A síntese da versão espanhola da Plaza & Janés: Fahrenheit 451 oferece-nos a história de um sombrio e horroroso futuro. Montag, o protagonista, pertence a uma estranha brigada de bombeiros cuja missão, paradoxalmente, não é a de dominar incêndios mas antes a de os provocar, para queimar livros. Porque no país de Montag foi terminantemente proibido ler. Porque ler obriga a pensar e no país de Montag foi proibido pensar. Porque ler impede de ser ingenuamente feliz, e no país de Montag há que ser feliz à força…
- O problema dos ditadores é que, mesmo que porventura conseguissem queimar todos os livros físicos, continuar-lhes-ia vedado o acesso a outros livros: os que estão na mente.

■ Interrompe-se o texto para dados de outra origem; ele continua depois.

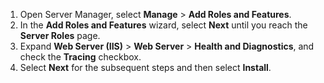 1. Open Server Manager, select **Manage** > **Add Roles and Features**.
1. In the **Add Roles and Features** wizard, select **Next** until you reach the **Server Roles** page.
1. Expand **Web Server (IIS)** > **Web Server** > **Health and Diagnostics**, and check the **Tracing** checkbox.
1. Select **Next** for the subsequent steps and then select **Install**.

Continua para mim um mistério o porquê desta nossa tendência humana para decorarmos livros, em particular os poemas. Recordo a história contada por Alberto Manguel (Uma história da leitura. Presença) de um famoso erudito que sabia de cor muitos dos clássicos e, durante o tempo que passara no campo de concentração alemão de Sachsenhausen, se oferecera como uma espécie de biblioteca para os seus camaradas lerem. É o que acontece igualmente no final de Fahrenheit 451: os livros não existem em papel, mas na mente.